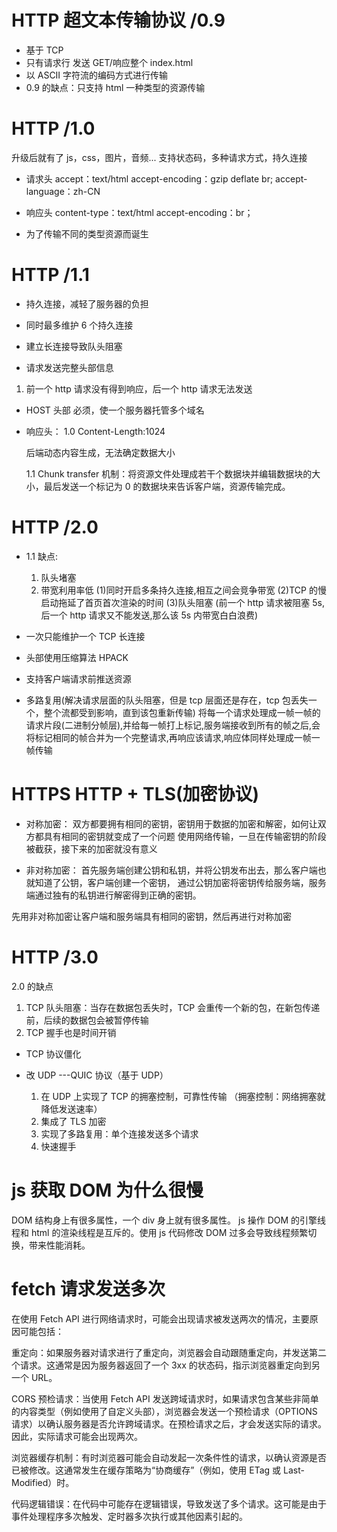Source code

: # HTTP 超文本传输协议 /0.9

- 基于 TCP
- 只有请求行 发送 GET/响应整个 index.html
- 以 ASCII 字符流的编码方式进行传输
- 0.9 的缺点：只支持 html 一种类型的资源传输

# HTTP /1.0

升级后就有了 js，css，图片，音频...
支持状态码，多种请求方式，持久连接

- 请求头
  accept：text/html
  accept-encoding：gzip deflate br;
  accept-language：zh-CN

- 响应头
  content-type：text/html
  accept-encoding：br；

- 为了传输不同的类型资源而诞生

# HTTP /1.1

- 持久连接，减轻了服务器的负担

- 同时最多维护 6 个持久连接

- 建立长连接导致队头阻塞
- 请求发送完整头部信息

1. 前一个 http 请求没有得到响应，后一个 http 请求无法发送

- HOST 头部
  必须，使一个服务器托管多个域名

- 响应头：
  1.0 Content-Length:1024

  后端动态内容生成，无法确定数据大小

  1.1 Chunk transfer 机制：将资源文件处理成若干个数据块并编辑数据块的大小，最后发送一个标记为 0 的数据块来告诉客户端，资源传输完成。

# HTTP /2.0

- 1.1 缺点:

  1. 队头堵塞
  2. 带宽利用率低
     (1)同时开启多条持久连接,相互之间会竞争带宽
     (2)TCP 的慢启动拖延了首页首次渲染的时间
     (3)队头阻塞 (前一个 http 请求被阻塞 5s,后一个 http 请求又不能发送,那么该 5s 内带宽白白浪费)

- 一次只能维护一个 TCP 长连接
- 头部使用压缩算法 HPACK
- 支持客户端请求前推送资源

- 多路复用(解决请求层面的队头阻塞，但是 tcp 层面还是存在，tcp 包丢失一个，整个流都受到影响，直到该包重新传输)
  将每一个请求处理成一帧一帧的请求片段(二进制分帧层),并给每一帧打上标记,服务端接收到所有的帧之后,会将标记相同的帧合并为一个完整请求,再响应该请求,响应体同样处理成一帧一帧传输

# HTTPS HTTP + TLS(加密协议)

- 对称加密：
  双方都要拥有相同的密钥，密钥用于数据的加密和解密，如何让双方都具有相同的密钥就变成了一个问题
  使用网络传输，一旦在传输密钥的阶段被截获，接下来的加密就没有意义

- 非对称加密：
  首先服务端创建公钥和私钥，并将公钥发布出去，那么客户端也就知道了公钥，客户端创建一个密钥，
  通过公钥加密将密钥传给服务端，服务端通过独有的私钥进行解密得到正确的密钥。

先用非对称加密让客户端和服务端具有相同的密钥，然后再进行对称加密

# HTTP /3.0

2.0 的缺点

1.  TCP 队头阻塞：当存在数据包丢失时，TCP 会重传一个新的包，在新包传递前，后续的数据包会被暂停传输
2.  TCP 握手也是时间开销

- TCP 协议僵化

- 改 UDP ---QUIC 协议（基于 UDP）
  1. 在 UDP 上实现了 TCP 的拥塞控制，可靠性传输 （拥塞控制：网络拥塞就降低发送速率）
  2. 集成了 TLS 加密
  3. 实现了多路复用：单个连接发送多个请求
  4. 快速握手

# js 获取 DOM 为什么很慢

DOM 结构身上有很多属性，一个 div 身上就有很多属性。
js 操作 DOM 的引擎线程和 html 的渲染线程是互斥的。使用 js 代码修改 DOM 过多会导致线程频繁切换，带来性能消耗。

# fetch 请求发送多次

在使用 Fetch API 进行网络请求时，可能会出现请求被发送两次的情况，主要原因可能包括：

重定向：如果服务器对请求进行了重定向，浏览器会自动跟随重定向，并发送第二个请求。这通常是因为服务器返回了一个 3xx 的状态码，指示浏览器重定向到另一个 URL。

CORS 预检请求：当使用 Fetch API 发送跨域请求时，如果请求包含某些非简单的内容类型（例如使用了自定义头部），浏览器会发送一个预检请求（OPTIONS 请求）以确认服务器是否允许跨域请求。在预检请求之后，才会发送实际的请求。因此，实际请求可能会出现两次。

浏览器缓存机制：有时浏览器可能会自动发起一次条件性的请求，以确认资源是否已被修改。这通常发生在缓存策略为“协商缓存”（例如，使用 ETag 或 Last-Modified）时。

代码逻辑错误：在代码中可能存在逻辑错误，导致发送了多个请求。这可能是由于事件处理程序多次触发、定时器多次执行或其他因素引起的。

_WORK REQUIRED_
The required output is each line above restated verbatim, with all images omitted.

_RESULT OF THIS EXERCISE_
Source code

: # HTTP 超文本传输协议 /0.9

- 基于 TCP
- 只有请求行 发送 GET/响应整个 index.html
- 以 ASCII 字符流的编码方式进行传输
- 0.9 的缺点：只支持 html 一种类型的资源传输

# HTTP /1.0

升级后就有了 js，css，图片，音频...
支持状态码，多种请求方式，持久连接

- 请求头
  accept：text/html
  accept-encoding：gzip deflate br;
  accept-language：zh-CN

- 响应头
  content-type：text/html
  accept-encoding：br；

- 为了传输不同的类型资源而诞生

# HTTP /1.1

- 持久连接，减轻了服务器的负担

- 同时最多维护 6 个持久连接

- 建立长连接导致队头阻塞
- 请求发送完整头部信息

1. 前一个 http 请求没有得到响应，后一个 http 请求无法发送

- HOST 头部
  必须，使一个服务器托管多个域名

- 响应头：
  1.0 Content-Length:1024

  后端动态内容生成，无法确定数据大小

  1.1 Chunk transfer 机制：将资源文件处理成若干个数据块并编辑数据块的大小，最后发送一个标记为 0 的数据块来告诉客户端，资源传输完成。

# HTTP /2.0

- 1.1 缺点:

  1. 队头堵塞
  2. 带宽利用率低
     (1)同时开启多条持久连接,相互之间会竞争带宽
     (2)TCP 的慢启动拖延了首页首次渲染的时间
     (3)队头阻塞 (前一个 http 请求被阻塞 5s,后一个 http 请求又不能发送,那么该 5s 内带宽白白浪费)

- 一次只能维护一个 TCP 长连接
- 头部使用压缩算法 HPACK
- 支持客户端请求前推送资源

- 多路复用(解决请求层面的队头阻塞，但是 tcp 层面还是存在，tcp 包丢失一个，整个流都受到影响，直到该包重新传输)
  将每一个请求处理成一帧一帧的请求片段(二进制分帧层),并给每一帧打上标记,服务端接收到所有的帧之后,会将标记相同的帧合并为一个完整请求,再响应该请求,响应体同样处理成一帧一帧传输

# HTTPS HTTP + TLS(加密协议)

- 对称加密：
  双方都要拥有相同的密钥，密钥用于数据的加密和解密，如何让双方都具有相同的密钥就变成了一个问题
  使用网络传输，一旦在传输密钥的阶段被截获，接下来的加密就没有意义

- 非对称加密：
  首先服务端创建公钥和私钥，并将公钥发布出去，那么客户端也就知道了公钥，客户端创建一个密钥，
  通过公钥加密将密钥传给服务端，服务端通过独有的私钥进行解密得到正确的密钥。

先用非对称加密让客户端和服务端具有相同的密钥，然后再进行对称加密

# HTTP /3.0

2.0 的缺点

1.  TCP 队头阻塞：当存在数据包丢失时，TCP 会重传一个新的包，在新包传递前，后续的数据包会被暂停传输
2.  TCP 握手也是时间开销

- TCP 协议僵化

- 改 UDP ---QUIC 协议（基于 UDP）
  1. 在 UDP 上实现了 TCP 的拥塞控制，可靠性传输 （拥塞控制：网络拥塞就降低发送速率）
  2. 集成了 TLS 加密
  3. 实现了多路复用：单个连接发送多个请求
  4. 快速握手

# js 获取 DOM 为什么很慢

DOM 结构身上有很多属性，一个 div 身上就有很多属性。
js 操作 DOM 的引擎线程和 html 的渲染线程是互斥的。使用 js 代码修改 DOM 过多会导致线程频繁切换，带来性能消耗。

# fetch 请求发送多次

在使用 Fetch API 进行网络请求时，可能会出现请求被发送两次的情况，主要原因可能包括：

重定向：如果服务器对请求进行了重定向，浏览器会自动跟随重定向，并发送第二个请求。这通常是因为服务器返回了一个 3xx 的状态码，指示浏览器重定向到另一个 URL。

CORS 预检请求：当使用 Fetch API 发送跨域请求时，如果请求包含某些非简单的内容类型（例如使用了自定义头部），浏览器会发送一个预检请求（OPTIONS 请求）以确认服务器是否允许跨域请求。在预检请求之后，才会发送实际的请求。因此，实际请求可能会出现两次。

浏览器缓存机制：有时浏览器可能会自动发起一次条件性的请求，以确认资源是否已被修改。这通常发生在缓存策略为“协商缓存”（例如，使用 ETag 或 Last-Modified）时。

代码逻辑错误：在代码中可能存在逻辑错误，导致发送了多个请求。这可能是由于事件处理程序多次触发、定时器多次执行或其他因素引起的。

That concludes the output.